Whenever a line below holds the word "documentclass", count it; please give only the final number.

-------------------------

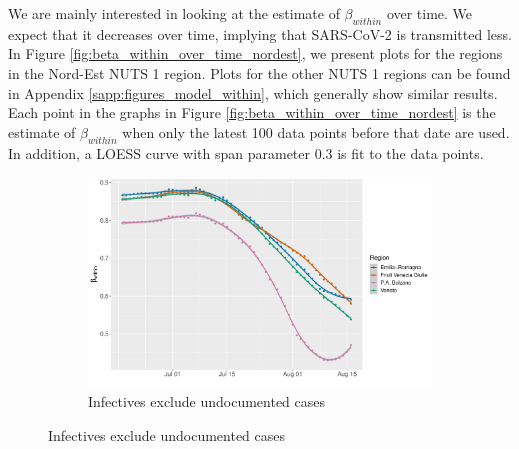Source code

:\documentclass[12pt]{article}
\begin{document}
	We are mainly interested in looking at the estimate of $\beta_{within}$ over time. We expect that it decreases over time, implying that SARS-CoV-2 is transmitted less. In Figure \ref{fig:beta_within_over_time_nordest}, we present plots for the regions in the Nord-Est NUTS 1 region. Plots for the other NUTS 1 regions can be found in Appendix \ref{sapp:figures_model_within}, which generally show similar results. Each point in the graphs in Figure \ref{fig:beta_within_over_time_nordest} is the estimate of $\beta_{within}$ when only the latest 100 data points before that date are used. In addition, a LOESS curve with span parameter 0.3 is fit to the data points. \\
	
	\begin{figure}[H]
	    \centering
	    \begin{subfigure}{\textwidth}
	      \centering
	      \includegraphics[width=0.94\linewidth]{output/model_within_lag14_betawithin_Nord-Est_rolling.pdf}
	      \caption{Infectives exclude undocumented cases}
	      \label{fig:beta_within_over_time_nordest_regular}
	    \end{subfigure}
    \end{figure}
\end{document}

-------------------------

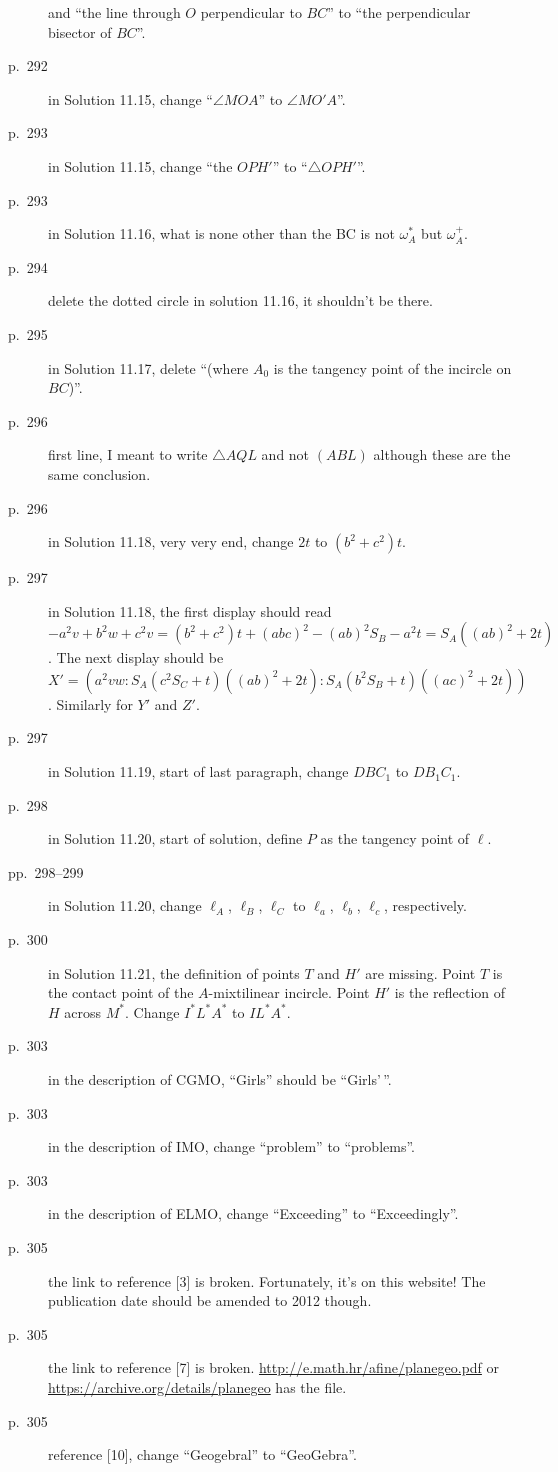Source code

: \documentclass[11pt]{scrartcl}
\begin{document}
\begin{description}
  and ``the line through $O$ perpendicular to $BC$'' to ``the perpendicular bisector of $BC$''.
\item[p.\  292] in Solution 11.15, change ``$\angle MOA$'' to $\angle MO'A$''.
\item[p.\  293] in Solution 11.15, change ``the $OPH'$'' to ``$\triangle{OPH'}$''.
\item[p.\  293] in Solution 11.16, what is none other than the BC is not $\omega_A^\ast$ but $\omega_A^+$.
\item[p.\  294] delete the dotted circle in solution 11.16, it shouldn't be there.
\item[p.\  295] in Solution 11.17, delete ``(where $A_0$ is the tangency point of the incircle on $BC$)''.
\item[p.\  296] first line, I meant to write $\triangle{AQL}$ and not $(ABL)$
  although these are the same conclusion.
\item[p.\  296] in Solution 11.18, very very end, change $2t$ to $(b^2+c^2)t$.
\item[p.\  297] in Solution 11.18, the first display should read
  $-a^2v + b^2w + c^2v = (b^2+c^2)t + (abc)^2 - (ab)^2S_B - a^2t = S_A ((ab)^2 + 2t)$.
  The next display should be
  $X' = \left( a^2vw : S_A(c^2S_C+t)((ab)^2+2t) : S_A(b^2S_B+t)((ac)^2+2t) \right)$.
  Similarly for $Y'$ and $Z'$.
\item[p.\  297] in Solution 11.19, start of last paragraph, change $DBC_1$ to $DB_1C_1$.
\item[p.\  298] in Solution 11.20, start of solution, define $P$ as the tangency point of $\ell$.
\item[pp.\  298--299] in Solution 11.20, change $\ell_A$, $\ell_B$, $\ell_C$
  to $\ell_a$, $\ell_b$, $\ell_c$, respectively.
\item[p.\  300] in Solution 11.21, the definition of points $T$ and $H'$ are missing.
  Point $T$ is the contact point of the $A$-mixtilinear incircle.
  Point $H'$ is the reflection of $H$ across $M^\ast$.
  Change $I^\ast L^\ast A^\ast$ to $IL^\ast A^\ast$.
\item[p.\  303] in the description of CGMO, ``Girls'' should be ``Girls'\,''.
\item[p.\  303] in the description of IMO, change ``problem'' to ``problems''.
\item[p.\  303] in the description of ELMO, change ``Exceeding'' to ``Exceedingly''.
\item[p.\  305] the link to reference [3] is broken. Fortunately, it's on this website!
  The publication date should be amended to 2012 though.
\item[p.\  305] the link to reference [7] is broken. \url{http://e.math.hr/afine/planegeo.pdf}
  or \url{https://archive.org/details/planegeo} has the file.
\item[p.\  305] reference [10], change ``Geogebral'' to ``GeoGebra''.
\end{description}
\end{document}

-------------------------

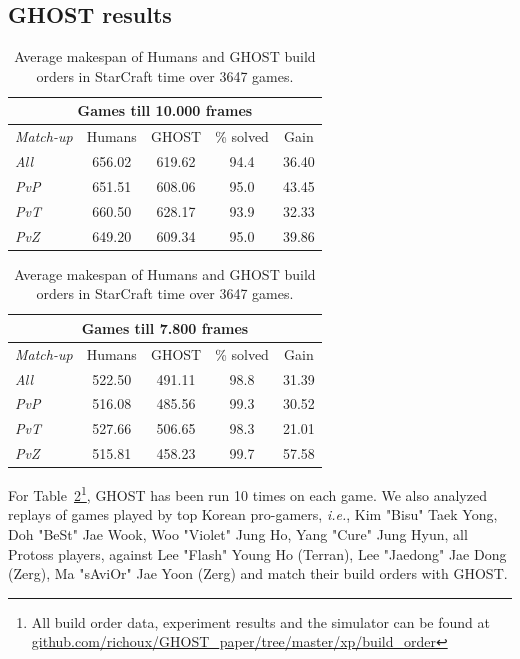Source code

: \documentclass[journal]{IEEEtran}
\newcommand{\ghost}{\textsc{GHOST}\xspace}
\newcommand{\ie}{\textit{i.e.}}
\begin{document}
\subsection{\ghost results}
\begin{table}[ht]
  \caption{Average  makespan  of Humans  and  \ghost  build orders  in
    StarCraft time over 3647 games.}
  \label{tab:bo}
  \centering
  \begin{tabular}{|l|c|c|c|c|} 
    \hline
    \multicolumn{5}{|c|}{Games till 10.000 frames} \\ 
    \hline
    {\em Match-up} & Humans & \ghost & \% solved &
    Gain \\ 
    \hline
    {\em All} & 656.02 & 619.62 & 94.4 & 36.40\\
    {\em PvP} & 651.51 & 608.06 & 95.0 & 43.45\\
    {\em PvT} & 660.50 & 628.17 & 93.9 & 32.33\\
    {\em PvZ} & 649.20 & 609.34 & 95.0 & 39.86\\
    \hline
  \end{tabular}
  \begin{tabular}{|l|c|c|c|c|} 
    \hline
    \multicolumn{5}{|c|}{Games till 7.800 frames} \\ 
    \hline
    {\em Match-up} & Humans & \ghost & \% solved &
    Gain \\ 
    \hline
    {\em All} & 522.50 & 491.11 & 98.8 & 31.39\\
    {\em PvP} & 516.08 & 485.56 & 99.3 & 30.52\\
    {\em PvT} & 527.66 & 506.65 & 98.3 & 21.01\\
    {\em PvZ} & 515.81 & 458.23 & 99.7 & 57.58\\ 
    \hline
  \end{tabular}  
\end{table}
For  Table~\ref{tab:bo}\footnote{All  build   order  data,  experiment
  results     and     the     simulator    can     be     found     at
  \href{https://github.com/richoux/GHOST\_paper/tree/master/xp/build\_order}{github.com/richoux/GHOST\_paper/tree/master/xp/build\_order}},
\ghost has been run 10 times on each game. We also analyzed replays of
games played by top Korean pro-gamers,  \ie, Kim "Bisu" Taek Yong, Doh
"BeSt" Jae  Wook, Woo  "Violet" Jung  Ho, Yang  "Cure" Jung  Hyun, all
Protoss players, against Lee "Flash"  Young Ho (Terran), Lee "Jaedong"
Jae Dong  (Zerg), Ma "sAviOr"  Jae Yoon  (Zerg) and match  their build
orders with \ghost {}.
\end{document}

-------------------------

▶ **EXPECTED ANSWER**:
3